Every line of the listing below should come back exactly as written, with no images.

## INPUT RECORDS
::::
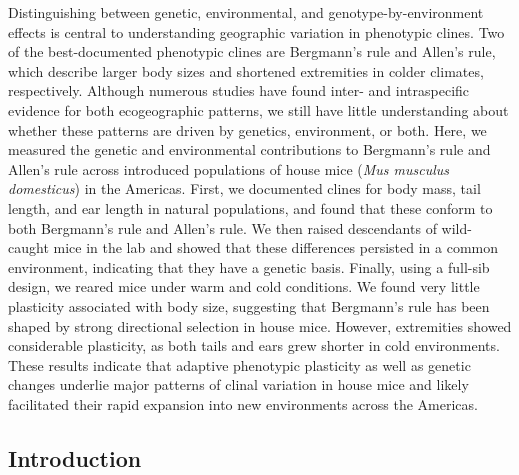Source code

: \documentclass[]{article}
\begin{document}
\noindent Distinguishing between genetic, environmental, and
genotype-by-environment effects is central to understanding geographic
variation in phenotypic clines. Two of the best-documented phenotypic
clines are Bergmann's rule and Allen's rule, which describe larger body
sizes and shortened extremities in colder climates, respectively.
Although numerous studies have found inter- and intraspecific evidence
for both ecogeographic patterns, we still have little understanding
about whether these patterns are driven by genetics, environment, or
both. Here, we measured the genetic and environmental contributions to
Bergmann's rule and Allen's rule across introduced populations of house
mice (\emph{Mus musculus domesticus}) in the Americas. First, we
documented clines for body mass, tail length, and ear length in natural
populations, and found that these conform to both Bergmann's rule and
Allen's rule. We then raised descendants of wild-caught mice in the lab
and showed that these differences persisted in a common environment,
indicating that they have a genetic basis. Finally, using a full-sib
design, we reared mice under warm and cold conditions. We found very
little plasticity associated with body size, suggesting that Bergmann's
rule has been shaped by strong directional selection in house mice.
However, extremities showed considerable plasticity, as both tails and
ears grew shorter in cold environments. These results indicate that
adaptive phenotypic plasticity as well as genetic changes underlie major
patterns of clinal variation in house mice and likely facilitated their
rapid expansion into new environments across the Americas.

\newpage

\hypertarget{introduction}{%
\subsection{Introduction}\label{introduction}}
\end{document}
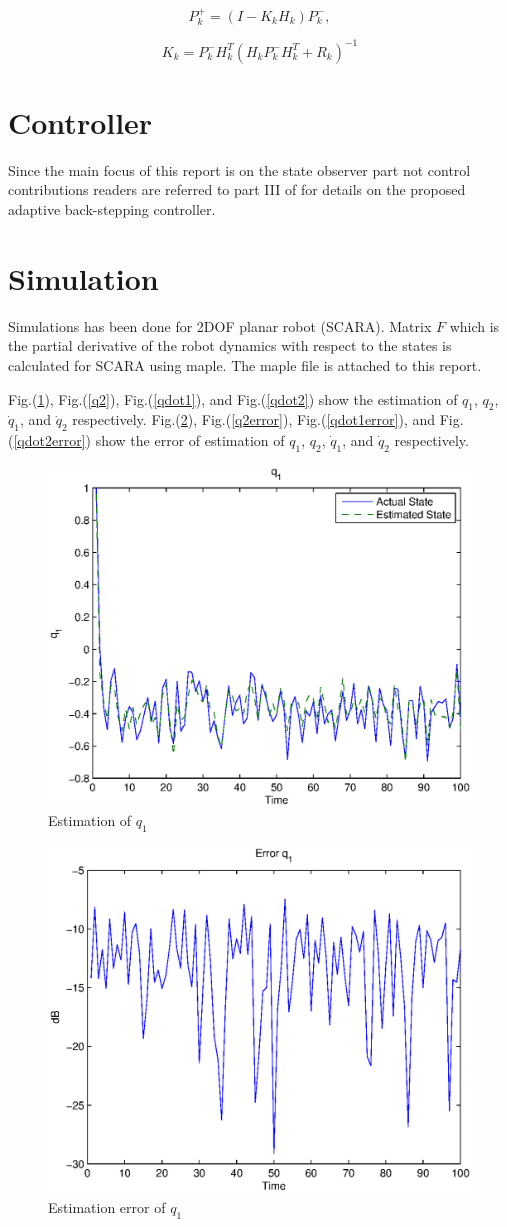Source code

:\documentclass[conference]{IEEEtran}
\begin{document}
\begin{equation}
P_k^ +  = (I - {K_k}{H_k})P_k^ - ,
\label{38}
\end{equation}

\begin{equation}
{K_k} = P_k^ - H_k^T{({H_k}P_k^ - H_k^T + {R_k})^{ - 1}}
\label{39}
\end{equation}



\section{Controller}
Since the main focus of this report is on the state observer part not control
contributions readers are referred to part III of \cite{article} for details on
the proposed adaptive back-stepping controller.


\section{Simulation}
Simulations has been done for 2DOF planar robot (SCARA). Matrix $F$ which is the
partial derivative of the robot dynamics with respect to the states is
calculated for SCARA using maple. The maple file is attached to this report. 

Fig.(\ref{q1}), Fig.(\ref{q2}), Fig.(\ref{qdot1}), and Fig.(\ref{qdot2}) show
the estimation of $q_1$, $q_2$, $\dot q_1$, and $\dot q_2$ respectively.
Fig.(\ref{q1error}), Fig.(\ref{q2error}), Fig.(\ref{qdot1error}), and
Fig.(\ref{qdot2error}) show the error of estimation of $q_1$, $q_2$, $\dot q_1$,
and $\dot q_2$ respectively.

\begin{figure}
\centering
\includegraphics[width=.4 \textwidth]{q1.eps}
\caption{Estimation of $q_1$}
\label{q1}
\end{figure}

\begin{figure}
\centering
\includegraphics[width=.4 \textwidth]{q1error.eps}
\caption{Estimation error of $q_1$}
\label{q1error}
\end{figure}
\end{document}
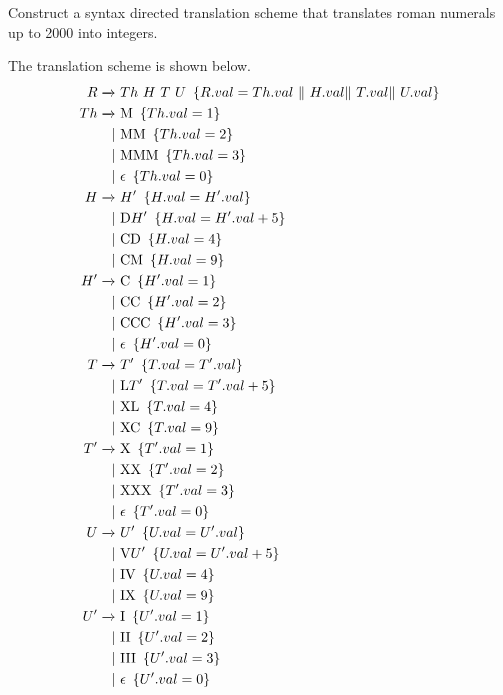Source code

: \begin{exercise}\label{ex:020304}
    Construct a syntax directed translation scheme that translates roman 
    numerals up to 2000 into integers.
\end{exercise}
\begin{solution}\label{sol:020304}
    The translation scheme is shown below.
    \begin{align*}
        R \yld\ &Th\ H\ T\ U\ \cbrak{R.val = Th.val\ \|\ H.val \|\ T.val \|\ U.val} \\
        Th \yld\ &\textrm{M}\ \cbrak{Th.val = 1} \\
              |\ &\textrm{MM}\ \cbrak{Th.val = 2} \\
              |\ &\textrm{MMM}\ \cbrak{Th.val = 3} \\
              |\ &\epsilon\ \cbrak{Th.val = 0} \\
        H \yld\ &H'\ \cbrak{H.val = H'.val} \\
             |\ &\textrm{D}H'\ \cbrak{H.val = H'.val + 5} \\
             |\ &\textrm{CD}\ \cbrak{H.val = 4} \\
             |\ &\textrm{CM}\ \cbrak{H.val = 9} \\
        H' \yld\ &\textrm{C}\ \cbrak{H'.val = 1} \\
              |\ &\textrm{CC}\ \cbrak{H'.val = 2} \\
              |\ &\textrm{CCC}\ \cbrak{H'.val = 3} \\
              |\ &\epsilon\ \cbrak{H'.val = 0} \\
        T \yld\ &T'\ \cbrak{T.val = T'.val} \\
             |\ &\textrm{L}T'\ \cbrak{T.val = T'.val + 5} \\
             |\ &\textrm{XL}\ \cbrak{T.val = 4} \\
             |\ &\textrm{XC}\ \cbrak{T.val = 9} \\
        T' \yld\ &\textrm{X}\ \cbrak{T'.val = 1} \\
              |\ &\textrm{XX}\ \cbrak{T'.val = 2} \\
              |\ &\textrm{XXX}\ \cbrak{T'.val = 3} \\
              |\ &\epsilon\ \cbrak{T'.val = 0} \\
        U \yld\ &U'\ \cbrak{U.val = U'.val} \\
             |\ &\textrm{V}U'\ \cbrak{U.val = U'.val + 5} \\
             |\ &\textrm{IV}\ \cbrak{U.val = 4} \\
             |\ &\textrm{IX}\ \cbrak{U.val = 9} \\
        U' \yld\ &\textrm{I}\ \cbrak{U'.val = 1} \\
              |\ &\textrm{II}\ \cbrak{U'.val = 2} \\
              |\ &\textrm{III}\ \cbrak{U'.val = 3} \\
              |\ &\epsilon\ \cbrak{U'.val = 0}
    \end{align*}
\end{solution}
::::
## REPLY TO THE TASK
Source code

: \documentclass[]{article}
\begin{document}
\noindent Distinguishing between genetic, environmental, and
genotype-by-environment effects is central to understanding geographic
variation in phenotypic clines. Two of the best-documented phenotypic
clines are Bergmann's rule and Allen's rule, which describe larger body
sizes and shortened extremities in colder climates, respectively.
Although numerous studies have found inter- and intraspecific evidence
for both ecogeographic patterns, we still have little understanding
about whether these patterns are driven by genetics, environment, or
both. Here, we measured the genetic and environmental contributions to
Bergmann's rule and Allen's rule across introduced populations of house
mice (\emph{Mus musculus domesticus}) in the Americas. First, we
documented clines for body mass, tail length, and ear length in natural
populations, and found that these conform to both Bergmann's rule and
Allen's rule. We then raised descendants of wild-caught mice in the lab
and showed that these differences persisted in a common environment,
indicating that they have a genetic basis. Finally, using a full-sib
design, we reared mice under warm and cold conditions. We found very
little plasticity associated with body size, suggesting that Bergmann's
rule has been shaped by strong directional selection in house mice.
However, extremities showed considerable plasticity, as both tails and
ears grew shorter in cold environments. These results indicate that
adaptive phenotypic plasticity as well as genetic changes underlie major
patterns of clinal variation in house mice and likely facilitated their
rapid expansion into new environments across the Americas.

\newpage

\hypertarget{introduction}{%
\subsection{Introduction}\label{introduction}}
\end{document}
Source code

:\documentclass[conference]{IEEEtran}
\begin{document}
\begin{equation}
P_k^ +  = (I - {K_k}{H_k})P_k^ - ,
\label{38}
\end{equation}

\begin{equation}
{K_k} = P_k^ - H_k^T{({H_k}P_k^ - H_k^T + {R_k})^{ - 1}}
\label{39}
\end{equation}



\section{Controller}
Since the main focus of this report is on the state observer part not control
contributions readers are referred to part III of \cite{article} for details on
the proposed adaptive back-stepping controller.


\section{Simulation}
Simulations has been done for 2DOF planar robot (SCARA). Matrix $F$ which is the
partial derivative of the robot dynamics with respect to the states is
calculated for SCARA using maple. The maple file is attached to this report. 

Fig.(\ref{q1}), Fig.(\ref{q2}), Fig.(\ref{qdot1}), and Fig.(\ref{qdot2}) show
the estimation of $q_1$, $q_2$, $\dot q_1$, and $\dot q_2$ respectively.
Fig.(\ref{q1error}), Fig.(\ref{q2error}), Fig.(\ref{qdot1error}), and
Fig.(\ref{qdot2error}) show the error of estimation of $q_1$, $q_2$, $\dot q_1$,
and $\dot q_2$ respectively.

\begin{figure}
\centering
\includegraphics[width=.4 \textwidth]{q1.eps}
\caption{Estimation of $q_1$}
\label{q1}
\end{figure}

\begin{figure}
\centering
\includegraphics[width=.4 \textwidth]{q1error.eps}
\caption{Estimation error of $q_1$}
\label{q1error}
\end{figure}
\end{document}
Source code

: \begin{exercise}\label{ex:020304}
    Construct a syntax directed translation scheme that translates roman 
    numerals up to 2000 into integers.
\end{exercise}
\begin{solution}\label{sol:020304}
    The translation scheme is shown below.
    \begin{align*}
        R \yld\ &Th\ H\ T\ U\ \cbrak{R.val = Th.val\ \|\ H.val \|\ T.val \|\ U.val} \\
        Th \yld\ &\textrm{M}\ \cbrak{Th.val = 1} \\
              |\ &\textrm{MM}\ \cbrak{Th.val = 2} \\
              |\ &\textrm{MMM}\ \cbrak{Th.val = 3} \\
              |\ &\epsilon\ \cbrak{Th.val = 0} \\
        H \yld\ &H'\ \cbrak{H.val = H'.val} \\
             |\ &\textrm{D}H'\ \cbrak{H.val = H'.val + 5} \\
             |\ &\textrm{CD}\ \cbrak{H.val = 4} \\
             |\ &\textrm{CM}\ \cbrak{H.val = 9} \\
        H' \yld\ &\textrm{C}\ \cbrak{H'.val = 1} \\
              |\ &\textrm{CC}\ \cbrak{H'.val = 2} \\
              |\ &\textrm{CCC}\ \cbrak{H'.val = 3} \\
              |\ &\epsilon\ \cbrak{H'.val = 0} \\
        T \yld\ &T'\ \cbrak{T.val = T'.val} \\
             |\ &\textrm{L}T'\ \cbrak{T.val = T'.val + 5} \\
             |\ &\textrm{XL}\ \cbrak{T.val = 4} \\
             |\ &\textrm{XC}\ \cbrak{T.val = 9} \\
        T' \yld\ &\textrm{X}\ \cbrak{T'.val = 1} \\
              |\ &\textrm{XX}\ \cbrak{T'.val = 2} \\
              |\ &\textrm{XXX}\ \cbrak{T'.val = 3} \\
              |\ &\epsilon\ \cbrak{T'.val = 0} \\
        U \yld\ &U'\ \cbrak{U.val = U'.val} \\
             |\ &\textrm{V}U'\ \cbrak{U.val = U'.val + 5} \\
             |\ &\textrm{IV}\ \cbrak{U.val = 4} \\
             |\ &\textrm{IX}\ \cbrak{U.val = 9} \\
        U' \yld\ &\textrm{I}\ \cbrak{U'.val = 1} \\
              |\ &\textrm{II}\ \cbrak{U'.val = 2} \\
              |\ &\textrm{III}\ \cbrak{U'.val = 3} \\
              |\ &\epsilon\ \cbrak{U'.val = 0}
    \end{align*}
\end{solution}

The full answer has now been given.